**TASK OBJECTIVE:**
Filter the records below, keeping only lines with the string "tests".

[Stored data entries]
[Start of section]

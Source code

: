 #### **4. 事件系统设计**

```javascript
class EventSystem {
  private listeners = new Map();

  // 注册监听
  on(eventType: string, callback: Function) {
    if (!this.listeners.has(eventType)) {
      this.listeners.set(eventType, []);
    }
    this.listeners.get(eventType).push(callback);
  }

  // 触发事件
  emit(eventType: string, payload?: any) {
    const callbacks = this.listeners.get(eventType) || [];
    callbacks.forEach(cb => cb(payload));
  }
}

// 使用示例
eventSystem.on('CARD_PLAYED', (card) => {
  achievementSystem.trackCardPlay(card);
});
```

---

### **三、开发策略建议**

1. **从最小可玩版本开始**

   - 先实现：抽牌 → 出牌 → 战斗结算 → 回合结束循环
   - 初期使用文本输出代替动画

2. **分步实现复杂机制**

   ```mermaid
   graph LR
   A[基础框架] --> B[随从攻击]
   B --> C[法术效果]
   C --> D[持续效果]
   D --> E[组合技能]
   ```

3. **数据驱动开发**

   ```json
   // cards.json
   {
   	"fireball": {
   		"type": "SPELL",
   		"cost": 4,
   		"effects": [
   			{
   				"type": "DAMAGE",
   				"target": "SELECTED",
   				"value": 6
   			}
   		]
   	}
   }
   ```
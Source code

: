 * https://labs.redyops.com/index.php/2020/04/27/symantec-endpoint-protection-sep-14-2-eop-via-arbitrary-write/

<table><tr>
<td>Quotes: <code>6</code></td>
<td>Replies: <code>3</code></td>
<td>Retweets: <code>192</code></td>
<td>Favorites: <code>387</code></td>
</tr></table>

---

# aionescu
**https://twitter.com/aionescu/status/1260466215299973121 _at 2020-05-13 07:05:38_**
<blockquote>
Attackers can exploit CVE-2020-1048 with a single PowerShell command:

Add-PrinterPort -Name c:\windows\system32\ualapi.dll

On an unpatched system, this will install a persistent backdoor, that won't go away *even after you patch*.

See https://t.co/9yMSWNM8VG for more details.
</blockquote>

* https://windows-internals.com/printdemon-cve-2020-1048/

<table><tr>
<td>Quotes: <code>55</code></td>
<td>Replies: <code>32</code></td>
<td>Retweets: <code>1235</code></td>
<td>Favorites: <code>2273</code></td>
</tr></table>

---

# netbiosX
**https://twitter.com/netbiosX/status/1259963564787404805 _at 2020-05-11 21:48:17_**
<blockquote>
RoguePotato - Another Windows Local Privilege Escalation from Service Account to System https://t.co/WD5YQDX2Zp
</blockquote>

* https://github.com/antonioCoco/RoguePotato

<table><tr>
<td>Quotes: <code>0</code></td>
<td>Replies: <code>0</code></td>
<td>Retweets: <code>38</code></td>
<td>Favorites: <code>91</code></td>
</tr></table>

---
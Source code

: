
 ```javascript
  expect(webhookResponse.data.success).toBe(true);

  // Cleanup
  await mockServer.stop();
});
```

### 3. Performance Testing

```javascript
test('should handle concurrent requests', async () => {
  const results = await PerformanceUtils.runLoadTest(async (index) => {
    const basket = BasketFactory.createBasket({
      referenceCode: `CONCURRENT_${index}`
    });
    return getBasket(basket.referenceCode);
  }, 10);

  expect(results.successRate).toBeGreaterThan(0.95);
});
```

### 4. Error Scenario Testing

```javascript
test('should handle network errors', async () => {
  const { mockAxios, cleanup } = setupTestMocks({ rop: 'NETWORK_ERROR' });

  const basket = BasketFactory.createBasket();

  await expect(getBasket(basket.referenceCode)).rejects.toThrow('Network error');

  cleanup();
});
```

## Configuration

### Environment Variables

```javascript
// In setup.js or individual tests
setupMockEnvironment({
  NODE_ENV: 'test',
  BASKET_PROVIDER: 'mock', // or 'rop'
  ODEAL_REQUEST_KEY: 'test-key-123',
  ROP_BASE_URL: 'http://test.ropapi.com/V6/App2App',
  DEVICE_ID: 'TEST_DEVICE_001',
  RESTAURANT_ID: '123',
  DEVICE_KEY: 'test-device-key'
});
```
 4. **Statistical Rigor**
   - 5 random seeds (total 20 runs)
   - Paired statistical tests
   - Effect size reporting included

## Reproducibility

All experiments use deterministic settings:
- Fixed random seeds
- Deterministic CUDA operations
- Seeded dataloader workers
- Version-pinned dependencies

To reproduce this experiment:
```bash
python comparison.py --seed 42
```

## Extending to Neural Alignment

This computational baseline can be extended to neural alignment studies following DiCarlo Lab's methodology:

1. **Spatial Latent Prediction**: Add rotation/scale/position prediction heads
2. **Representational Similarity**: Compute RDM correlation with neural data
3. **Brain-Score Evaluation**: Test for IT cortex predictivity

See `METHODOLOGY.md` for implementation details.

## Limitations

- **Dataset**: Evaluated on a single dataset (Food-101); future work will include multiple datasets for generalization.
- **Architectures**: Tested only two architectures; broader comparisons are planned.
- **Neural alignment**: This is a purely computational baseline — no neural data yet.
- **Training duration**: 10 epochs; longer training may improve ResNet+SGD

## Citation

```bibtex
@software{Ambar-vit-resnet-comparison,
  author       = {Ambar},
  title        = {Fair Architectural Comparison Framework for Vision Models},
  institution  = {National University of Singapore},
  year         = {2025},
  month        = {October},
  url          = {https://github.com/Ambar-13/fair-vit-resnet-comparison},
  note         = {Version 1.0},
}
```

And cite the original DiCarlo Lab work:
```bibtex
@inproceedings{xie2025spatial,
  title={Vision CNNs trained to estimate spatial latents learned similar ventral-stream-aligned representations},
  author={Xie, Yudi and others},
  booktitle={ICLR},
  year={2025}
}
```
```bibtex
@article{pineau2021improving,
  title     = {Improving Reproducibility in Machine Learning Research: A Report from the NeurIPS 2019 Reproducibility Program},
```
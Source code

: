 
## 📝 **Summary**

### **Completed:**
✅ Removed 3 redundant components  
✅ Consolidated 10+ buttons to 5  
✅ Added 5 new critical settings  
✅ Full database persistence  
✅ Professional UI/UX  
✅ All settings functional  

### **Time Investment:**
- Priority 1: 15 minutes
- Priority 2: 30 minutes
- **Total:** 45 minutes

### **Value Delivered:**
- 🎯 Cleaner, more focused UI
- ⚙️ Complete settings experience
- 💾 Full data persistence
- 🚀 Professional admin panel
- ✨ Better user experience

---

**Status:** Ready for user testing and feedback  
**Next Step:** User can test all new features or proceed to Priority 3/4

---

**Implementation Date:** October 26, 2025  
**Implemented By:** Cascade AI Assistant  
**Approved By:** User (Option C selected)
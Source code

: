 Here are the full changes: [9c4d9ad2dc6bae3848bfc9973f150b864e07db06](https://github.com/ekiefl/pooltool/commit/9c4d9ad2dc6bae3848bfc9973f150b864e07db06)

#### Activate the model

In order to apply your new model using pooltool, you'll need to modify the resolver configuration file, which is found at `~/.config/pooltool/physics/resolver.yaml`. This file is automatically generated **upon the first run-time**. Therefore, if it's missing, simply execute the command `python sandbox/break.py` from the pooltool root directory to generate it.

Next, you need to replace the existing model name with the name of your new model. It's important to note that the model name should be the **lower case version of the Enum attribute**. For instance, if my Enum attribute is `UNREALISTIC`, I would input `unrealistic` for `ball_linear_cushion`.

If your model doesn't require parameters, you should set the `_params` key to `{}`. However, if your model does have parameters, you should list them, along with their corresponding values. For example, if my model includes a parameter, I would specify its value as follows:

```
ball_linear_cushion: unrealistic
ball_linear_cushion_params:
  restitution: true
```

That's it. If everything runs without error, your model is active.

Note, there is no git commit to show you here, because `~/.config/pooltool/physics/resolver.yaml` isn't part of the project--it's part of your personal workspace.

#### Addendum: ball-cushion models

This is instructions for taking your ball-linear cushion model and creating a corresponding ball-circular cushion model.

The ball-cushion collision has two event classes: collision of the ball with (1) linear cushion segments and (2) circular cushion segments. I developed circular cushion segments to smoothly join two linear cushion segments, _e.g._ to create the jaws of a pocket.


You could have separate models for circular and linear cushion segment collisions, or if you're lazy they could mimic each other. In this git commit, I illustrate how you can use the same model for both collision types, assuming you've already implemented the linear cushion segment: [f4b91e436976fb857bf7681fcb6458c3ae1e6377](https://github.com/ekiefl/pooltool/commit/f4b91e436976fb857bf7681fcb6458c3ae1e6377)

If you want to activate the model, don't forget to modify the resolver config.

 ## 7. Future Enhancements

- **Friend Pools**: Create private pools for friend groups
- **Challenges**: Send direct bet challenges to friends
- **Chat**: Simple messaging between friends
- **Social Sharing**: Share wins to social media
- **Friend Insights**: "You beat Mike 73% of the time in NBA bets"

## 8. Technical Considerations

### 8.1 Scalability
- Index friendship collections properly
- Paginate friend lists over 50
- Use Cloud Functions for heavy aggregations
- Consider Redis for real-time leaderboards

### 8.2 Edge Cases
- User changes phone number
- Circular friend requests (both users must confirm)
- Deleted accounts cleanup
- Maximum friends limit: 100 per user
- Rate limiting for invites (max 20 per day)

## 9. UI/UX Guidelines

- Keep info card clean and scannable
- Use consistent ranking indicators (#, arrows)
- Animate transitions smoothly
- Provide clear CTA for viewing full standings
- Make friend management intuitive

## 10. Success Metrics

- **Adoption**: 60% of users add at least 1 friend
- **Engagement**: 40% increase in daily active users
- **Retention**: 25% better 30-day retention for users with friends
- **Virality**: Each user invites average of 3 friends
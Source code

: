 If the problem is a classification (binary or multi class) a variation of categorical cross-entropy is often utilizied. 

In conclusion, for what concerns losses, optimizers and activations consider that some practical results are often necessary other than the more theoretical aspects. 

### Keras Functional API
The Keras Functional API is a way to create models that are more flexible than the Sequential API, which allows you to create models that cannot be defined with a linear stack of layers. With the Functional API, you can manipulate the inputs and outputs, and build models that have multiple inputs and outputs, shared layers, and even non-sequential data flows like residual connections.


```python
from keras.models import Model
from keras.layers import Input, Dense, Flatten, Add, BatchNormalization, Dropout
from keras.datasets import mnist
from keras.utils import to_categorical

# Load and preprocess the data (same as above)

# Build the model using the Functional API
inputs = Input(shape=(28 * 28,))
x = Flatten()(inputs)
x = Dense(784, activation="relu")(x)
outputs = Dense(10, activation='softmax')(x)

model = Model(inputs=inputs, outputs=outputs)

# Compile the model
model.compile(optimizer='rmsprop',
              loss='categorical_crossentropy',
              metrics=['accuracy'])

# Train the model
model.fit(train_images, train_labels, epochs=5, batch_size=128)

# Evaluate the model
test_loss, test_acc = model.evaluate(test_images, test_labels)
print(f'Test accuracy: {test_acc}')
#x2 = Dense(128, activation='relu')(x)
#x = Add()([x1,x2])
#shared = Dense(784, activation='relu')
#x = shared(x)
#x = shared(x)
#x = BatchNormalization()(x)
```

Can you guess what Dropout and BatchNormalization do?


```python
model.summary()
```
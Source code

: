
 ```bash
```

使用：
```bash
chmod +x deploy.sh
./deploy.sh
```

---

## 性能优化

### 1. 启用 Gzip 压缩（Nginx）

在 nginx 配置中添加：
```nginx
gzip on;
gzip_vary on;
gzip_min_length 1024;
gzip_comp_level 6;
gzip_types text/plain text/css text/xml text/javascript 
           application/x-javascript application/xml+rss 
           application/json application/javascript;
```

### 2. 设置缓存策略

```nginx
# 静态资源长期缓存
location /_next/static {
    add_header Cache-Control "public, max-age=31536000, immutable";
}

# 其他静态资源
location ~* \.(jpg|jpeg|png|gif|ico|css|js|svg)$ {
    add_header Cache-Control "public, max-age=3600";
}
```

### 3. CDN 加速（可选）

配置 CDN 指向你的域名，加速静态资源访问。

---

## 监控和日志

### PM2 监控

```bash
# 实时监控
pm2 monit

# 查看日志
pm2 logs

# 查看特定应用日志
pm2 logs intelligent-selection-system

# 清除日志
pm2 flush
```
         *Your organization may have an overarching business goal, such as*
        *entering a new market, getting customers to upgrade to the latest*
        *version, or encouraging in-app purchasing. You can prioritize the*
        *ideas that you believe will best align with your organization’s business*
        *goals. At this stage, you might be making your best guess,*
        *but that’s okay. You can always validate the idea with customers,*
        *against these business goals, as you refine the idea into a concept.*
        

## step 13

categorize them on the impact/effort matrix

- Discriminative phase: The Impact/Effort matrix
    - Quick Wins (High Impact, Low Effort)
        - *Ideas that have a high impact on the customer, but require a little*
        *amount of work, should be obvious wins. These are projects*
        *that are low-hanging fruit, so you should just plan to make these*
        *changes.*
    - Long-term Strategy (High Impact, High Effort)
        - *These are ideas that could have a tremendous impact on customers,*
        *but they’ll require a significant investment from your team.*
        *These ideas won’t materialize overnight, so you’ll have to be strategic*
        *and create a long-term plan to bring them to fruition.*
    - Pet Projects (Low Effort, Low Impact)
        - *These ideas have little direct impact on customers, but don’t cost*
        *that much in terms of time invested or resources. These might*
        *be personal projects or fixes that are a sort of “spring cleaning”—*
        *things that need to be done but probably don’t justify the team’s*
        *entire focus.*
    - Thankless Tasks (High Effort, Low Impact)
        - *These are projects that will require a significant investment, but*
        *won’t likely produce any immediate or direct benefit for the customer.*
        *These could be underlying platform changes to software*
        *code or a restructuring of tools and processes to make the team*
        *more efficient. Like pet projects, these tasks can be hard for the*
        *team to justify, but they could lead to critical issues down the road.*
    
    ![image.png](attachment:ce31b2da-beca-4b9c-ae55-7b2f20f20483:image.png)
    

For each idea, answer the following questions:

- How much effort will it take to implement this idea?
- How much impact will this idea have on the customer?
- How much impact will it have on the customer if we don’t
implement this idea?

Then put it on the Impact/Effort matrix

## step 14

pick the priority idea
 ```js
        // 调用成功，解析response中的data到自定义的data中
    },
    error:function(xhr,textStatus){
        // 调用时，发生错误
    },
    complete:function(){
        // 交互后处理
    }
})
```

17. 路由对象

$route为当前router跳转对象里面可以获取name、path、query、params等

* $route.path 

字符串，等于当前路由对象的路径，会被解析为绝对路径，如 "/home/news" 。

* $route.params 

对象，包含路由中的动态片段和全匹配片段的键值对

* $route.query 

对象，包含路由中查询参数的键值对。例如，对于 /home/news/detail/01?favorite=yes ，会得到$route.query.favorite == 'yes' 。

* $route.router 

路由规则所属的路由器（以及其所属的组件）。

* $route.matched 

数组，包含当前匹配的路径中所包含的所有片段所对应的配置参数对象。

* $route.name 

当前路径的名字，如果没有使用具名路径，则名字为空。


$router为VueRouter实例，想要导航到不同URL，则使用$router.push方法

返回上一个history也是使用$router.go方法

[End of section]

**ANSWER TO THE EXERCISE:**
// In setup.js or individual tests
   - Paired statistical tests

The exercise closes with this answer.